··· Exercise inputs ···

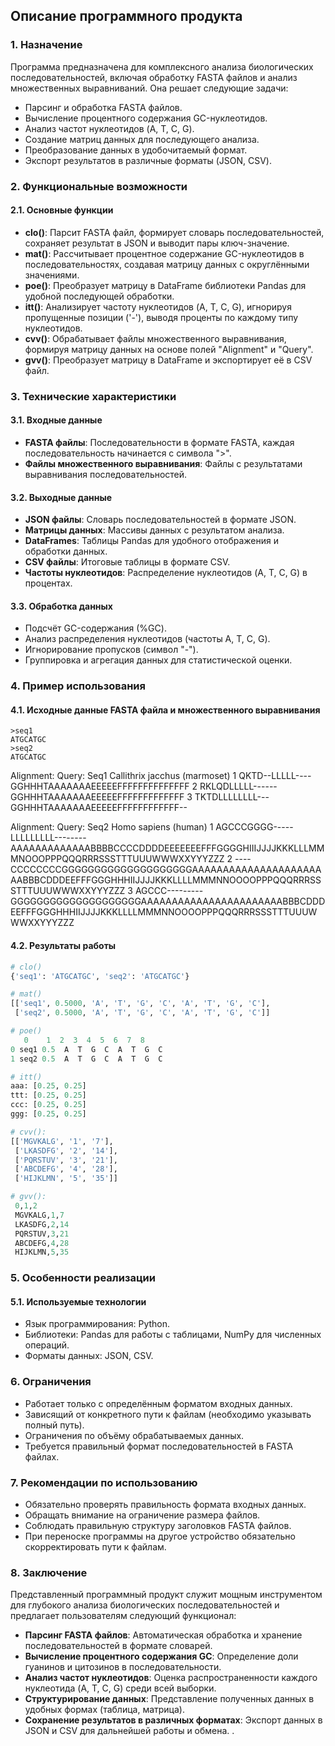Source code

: ## Описание программного продукта

### 1. Назначение
Программа предназначена для комплексного анализа биологических последовательностей, включая обработку FASTA файлов и анализ множественных выравниваний. Она решает следующие задачи:

- Парсинг и обработка FASTA файлов.
- Вычисление процентного содержания GC-нуклеотидов.
- Анализ частот нуклеотидов (A, T, C, G).
- Создание матриц данных для последующего анализа.
- Преобразование данных в удобочитаемый формат.
- Экспорт результатов в различные форматы (JSON, CSV).

### 2. Функциональные возможности

#### 2.1. Основные функции

- **clo()**: Парсит FASTA файл, формирует словарь последовательностей, сохраняет результат в JSON и выводит пары ключ-значение.
- **mat()**: Рассчитывает процентное содержание GC-нуклеотидов в последовательностях, создавая матрицу данных с округлёнными значениями.
- **poe()**: Преобразует матрицу в DataFrame библиотеки Pandas для удобной последующей обработки.
- **itt()**: Анализирует частоту нуклеотидов (A, T, C, G), игнорируя пропущенные позиции ('-'), выводя проценты по каждому типу нуклеотидов.
- **cvv()**: Обрабатывает файлы множественного выравнивания, формируя матрицу данных на основе полей "Alignment" и "Query".
- **gvv()**: Преобразует матрицу в DataFrame и экспортирует её в CSV файл.


### 3. Технические характеристики

#### 3.1. Входные данные
- **FASTA файлы**: Последовательности в формате FASTA, каждая последовательность начинается с символа ">".
- **Файлы множественного выравнивания**: Файлы с результатами выравнивания последовательностей.

#### 3.2. Выходные данные
- **JSON файлы**: Словарь последовательностей в формате JSON.
- **Матрицы данных**: Массивы данных с результатом анализа.
- **DataFrames**: Таблицы Pandas для удобного отображения и обработки данных.
- **CSV файлы**: Итоговые таблицы в формате CSV.
- **Частоты нуклеотидов**: Распределение нуклеотидов (A, T, C, G) в процентах.

#### 3.3. Обработка данных
- Подсчёт GC-содержания (%GC).
- Анализ распределения нуклеотидов (частоты A, T, C, G).
- Игнорирование пропусков (символ "-").
- Группировка и агрегация данных для статистической оценки.

### 4. Пример использования

#### 4.1. Исходные данные FASTA файла и множественного выравнивания
```
>seq1
ATGCATGC
>seq2
ATGCATGC
```
Alignment:
Query: Seq1 Callithrix jacchus (marmoset)
1   QKTD--LLLLL----GGHHHTAAAAAAAEEEEEFFFFFFFFFFFFFF
2   RKLQDLLLLL------GGHHHTAAAAAAAEEEEEFFFFFFFFFFFFF
3   TKTDLLLLLLLL---GGHHHTAAAAAAAEEEEEFFFFFFFFFFFF--

Alignment:
Query: Seq2 Homo sapiens (human)
1   AGCCCGGGG-----LLLLLLLLL--------AAAAAAAAAAAAABBBBCCCCDDDDEEEEEEEFFFGGGGHIIIJJJJKKKLLLMMMNOOOPPPQQQRRRSSSTTTUUUWWWXXYYYZZZ
2   ----CCCCCCCCGGGGGGGGGGGGGGGGGGGGAAAAAAAAAAAAAAAAAAAAAAABBBCDDDEEFFFGGGHHHIIJJJJKKKLLLLMMMNNOOOOPPPQQQRRRSSSTTTUUUWWWXXYYYZZZ
3   AGCCC---------GGGGGGGGGGGGGGGGGGGGAAAAAAAAAAAAAAAAAAAAAAABBBCDDDEEFFFGGGHHHIIJJJJKKKLLLLMMMNNOOOOPPPQQQRRRSSSTTTUUUWWWXXYYYZZZ


#### 4.2. Результаты работы
```python
# clo()
{'seq1': 'ATGCATGC', 'seq2': 'ATGCATGC'}

# mat()
[['seq1', 0.5000, 'A', 'T', 'G', 'C', 'A', 'T', 'G', 'C'],
 ['seq2', 0.5000, 'A', 'T', 'G', 'C', 'A', 'T', 'G', 'C']]

# poe()
   0    1  2  3  4  5  6  7  8
0 seq1 0.5  A  T  G  C  A  T  G  C
1 seq2 0.5  A  T  G  C  A  T  G  C

# itt()
aaa: [0.25, 0.25]
ttt: [0.25, 0.25]
ccc: [0.25, 0.25]
ggg: [0.25, 0.25]

# cvv():
[['MGVKALG', '1', '7'], 
 ['LKASDFG', '2', '14'], 
 ['PQRSTUV', '3', '21'], 
 ['ABCDEFG', '4', '28'], 
 ['HIJKLMN', '5', '35']]

# gvv():
 0,1,2
 MGVKALG,1,7
 LKASDFG,2,14
 PQRSTUV,3,21
 ABCDEFG,4,28
 HIJKLMN,5,35
```

### 5. Особенности реализации

#### 5.1. Используемые технологии
- Язык программирования: Python.
- Библиотеки: Pandas для работы с таблицами, NumPy для численных операций.
- Форматы данных: JSON, CSV.

### 6. Ограничения
- Работает только с определённым форматом входных данных.
- Зависящий от конкретного пути к файлам (необходимо указывать полный путь).
- Ограничения по объёму обрабатываемых данных.
- Требуется правильный формат последовательностей в FASTA файлах.

### 7. Рекомендации по использованию
- Обязательно проверять правильность формата входных данных.
- Обращать внимание на ограничение размера файлов.
- Соблюдать правильную структуру заголовков FASTA файлов.
- При переноске программы на другое устройство обязательно скорректировать пути к файлам.

### 8. Заключение
Представленный программный продукт служит мощным инструментом для глубокого анализа биологических последовательностей и предлагает пользователям следующий функционал:

- **Парсинг FASTA файлов**: Автоматическая обработка и хранение последовательностей в формате словарей.
- **Вычисление процентного содержания GC**: Определение доли гуанинов и цитозинов в последовательности.
- **Анализ частот нуклеотидов**: Оценка распространенности каждого нуклеотида (A, T, C, G) среди всей выборки.
- **Структурирование данных**: Представление полученных данных в удобных формах (таблица, матрица).
- **Сохранение результатов в различных форматах**: Экспорт данных в JSON и CSV для дальнейшей работы и обмена.
.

···

Copy out the lines of the data where the word "множественного" can be found.

- **cvv()**: Обрабатывает файлы множественного выравнивания, формируя матрицу данных на основе полей "Alignment" и "Query".
- **Файлы множественного выравнивания**: Файлы с результатами выравнивания последовательностей.
#### 4.1. Исходные данные FASTA файла и множественного выравнивания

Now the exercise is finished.